* [WORK REQUEST]: Read the lines of the data below and retrieve those with "observed".

* [EXERCISE MATERIAL]:
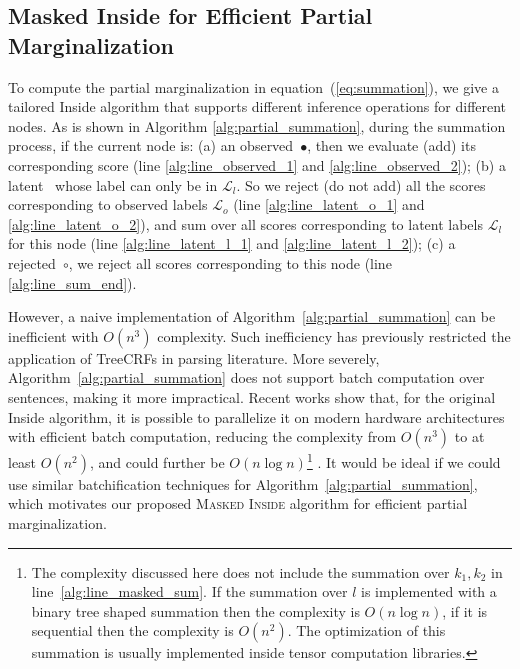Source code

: \subsection{Masked Inside for Efficient Partial Marginalization}
\label{ssec:masked_inside}
To compute the partial marginalization in equation~(\ref{eq:summation}), we give a tailored Inside algorithm that supports different inference operations for different nodes.
As is shown in Algorithm \ref{alg:partial_summation}, during the summation process,
if the current node is:
(a) an observed~$\bullet$, then we evaluate (add) its corresponding score (line \ref{alg:line_observed_1} and \ref{alg:line_observed_2}); 
(b) a latent~\scalebox{0.8}{$\square$} whose label can only be in $\mathcal{L}_l$.
So we reject (do not add) all the scores corresponding to observed labels $\mathcal{L}_o$  (line \ref{alg:line_latent_o_1} and \ref{alg:line_latent_o_2}), and sum over all scores corresponding to latent labels $\mathcal{L}_l$ for this node (line \ref{alg:line_latent_l_1} and \ref{alg:line_latent_l_2}); 
(c) a rejected~$\circ$, we reject all scores corresponding to this node (line \ref{alg:line_sum_end}). 

However, a naive implementation of Algorithm~\ref{alg:partial_summation} can be inefficient with $O(n^3)$ complexity. 
Such inefficiency has previously restricted the application of TreeCRFs in parsing literature. 
More severely, Algorithm~\ref{alg:partial_summation} does not support batch computation over sentences, making it more impractical.
Recent works show that, for the original Inside algorithm, it is possible to parallelize it on modern hardware architectures with efficient batch computation, reducing the complexity from $O(n^3)$ to at least $O(n^2)$, and could further be $O(n\log n)$\footnote{
The complexity discussed here does not include the summation over $k_1, k_2$ in line~\ref{alg:line_masked_sum}. If the summation over $l$ is implemented with a binary tree shaped summation then the complexity is $O(n \log n)$, if it is sequential then the complexity is $O(n^2)$. The optimization of this summation is usually implemented inside tensor computation libraries.
}
\citep{Rush2020TorchStructDS, Zhang2020FastAA}. 
It would be ideal if we could use similar batchification techniques for Algorithm~\ref{alg:partial_summation}, which motivates our proposed \textsc{Masked Inside} algorithm for efficient partial marginalization.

* [WRITTEN RESPONSE]:
(a) an observed~$\bullet$, then we evaluate (add) its corresponding score (line \ref{alg:line_observed_1} and \ref{alg:line_observed_2}); 
So we reject (do not add) all the scores corresponding to observed labels $\mathcal{L}_o$  (line \ref{alg:line_latent_o_1} and \ref{alg:line_latent_o_2}), and sum over all scores corresponding to latent labels $\mathcal{L}_l$ for this node (line \ref{alg:line_latent_l_1} and \ref{alg:line_latent_l_2}); 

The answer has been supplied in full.